ACTION ITEM :: Among the records that follow, set down only the lines from the one containing "default tip percentage" to the one containing "I started this", both included, exactly.

DATA PROVIDED ::

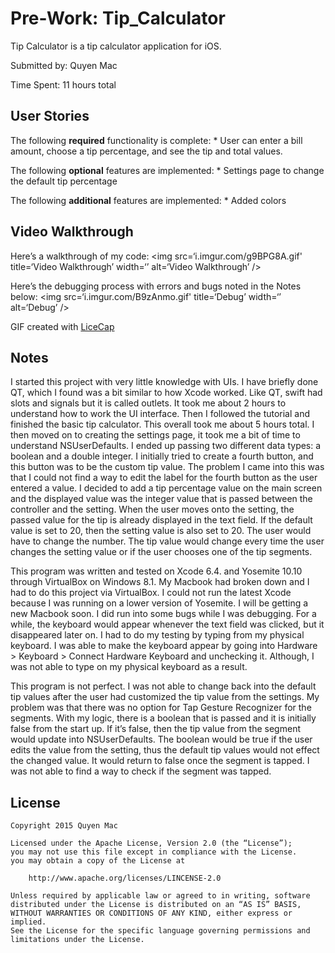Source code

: # Pre-Work: Tip_Calculator

Tip Calculator is a tip calculator application for iOS.

Submitted by: Quyen Mac

Time Spent: 11 hours total


## User Stories

The following **required** functionality is complete:
	* User can enter a bill amount, choose a tip percentage, and see the tip and total values.

The following **optional** features are implemented:
	* Settings page to change the default tip percentage

The following **additional** features are implemented:
	* Added colors

## Video Walkthrough

Here’s a walkthrough of my code:
<img src=‘i.imgur.com/g9BPG8A.gif' title=‘Video Walkthrough’ width=‘’ alt=‘Video Walkthrough’ />

Here’s the debugging process with errors and bugs noted in the Notes below:
<img src=‘i.imgur.com/B9zAnmo.gif' title=‘Debug’ width=‘’ alt=‘Debug’ />

GIF created with [LiceCap](http://www.cockos.com/licecap/)

## Notes

I started this project with very little knowledge with UIs. I have briefly done QT, which I found was a bit similar to how Xcode worked. Like QT, swift had slots and signals but it is called outlets. It took me about 2 hours to understand how to work the UI interface. Then I followed the tutorial and finished the basic tip calculator. This overall took me about 5 hours total. I then moved on to creating the settings page, it took me a bit of time to understand NSUserDefaults. I ended up passing two different data types: a boolean and a double integer. I initially tried to create a fourth button, and this button was to be the custom tip value. The problem I came into this was that I could not find a way to edit the label for the fourth button as the user entered a value. I decided to add a tip percentage value on the main screen and the displayed value was the integer value that is passed between the controller and the setting. When the user moves onto the setting, the passed value for the tip is already displayed in the text field. If the default value is set to 20, then the setting value is also set to 20. The user would have to change the number. The tip value would change every time the user changes the setting value or if the user chooses one of the tip segments.

This program was written and tested on Xcode 6.4. and Yosemite 10.10 through VirtualBox on Windows 8.1. My Macbook had broken down and I had to do this project via VirtualBox. I could not run the latest Xcode because I was running on a lower version of Yosemite. I will be getting a new Macbook soon. I did run into some bugs while I was debugging. For a while, the keyboard would appear whenever the text field was clicked, but it disappeared later on. I had to do my testing by typing from my physical keyboard. I was able to make the keyboard appear by going into Hardware > Keyboard > Connect Hardware Keyboard and unchecking it. Although, I was not able to type on my physical keyboard as a result.

This program is not perfect. I was not able to change back into the default tip values after the user had customized the tip value from the settings. My problem was that there was no option for Tap Gesture Recognizer for the segments. With my logic, there is a boolean that is passed and it is initially false from the start up. If it’s false, then the tip value from the segment would update into NSUserDefaults. The boolean would be true if the user edits the value from the setting, thus the default tip values would not effect the changed value. It would return to false once the segment is tapped. I was not able to find a way to check if the segment was tapped.

## License
	Copyright 2015 Quyen Mac

	Licensed under the Apache License, Version 2.0 (the “License”);
	you may not use this file except in compliance with the License.
	you may obtain a copy of the License at

		http://www.apache.org/licenses/LINCENSE-2.0

	Unless required by applicable law or agreed to in writing, software
	distributed under the License is distributed on an “AS IS” BASIS,
	WITHOUT WARRANTIES OR CONDITIONS OF ANY KIND, either express or implied.
	See the License for the specific language governing permissions and
	limitations under the License.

OUTPUT FOR THIS EXERCISE ::
	* Settings page to change the default tip percentage

The following **additional** features are implemented:
	* Added colors

## Video Walkthrough

Here’s a walkthrough of my code:
<img src=‘i.imgur.com/g9BPG8A.gif' title=‘Video Walkthrough’ width=‘’ alt=‘Video Walkthrough’ />

Here’s the debugging process with errors and bugs noted in the Notes below:
<img src=‘i.imgur.com/B9zAnmo.gif' title=‘Debug’ width=‘’ alt=‘Debug’ />

GIF created with [LiceCap](http://www.cockos.com/licecap/)

## Notes

I started this project with very little knowledge with UIs. I have briefly done QT, which I found was a bit similar to how Xcode worked. Like QT, swift had slots and signals but it is called outlets. It took me about 2 hours to understand how to work the UI interface. Then I followed the tutorial and finished the basic tip calculator. This overall took me about 5 hours total. I then moved on to creating the settings page, it took me a bit of time to understand NSUserDefaults. I ended up passing two different data types: a boolean and a double integer. I initially tried to create a fourth button, and this button was to be the custom tip value. The problem I came into this was that I could not find a way to edit the label for the fourth button as the user entered a value. I decided to add a tip percentage value on the main screen and the displayed value was the integer value that is passed between the controller and the setting. When the user moves onto the setting, the passed value for the tip is already displayed in the text field. If the default value is set to 20, then the setting value is also set to 20. The user would have to change the number. The tip value would change every time the user changes the setting value or if the user chooses one of the tip segments.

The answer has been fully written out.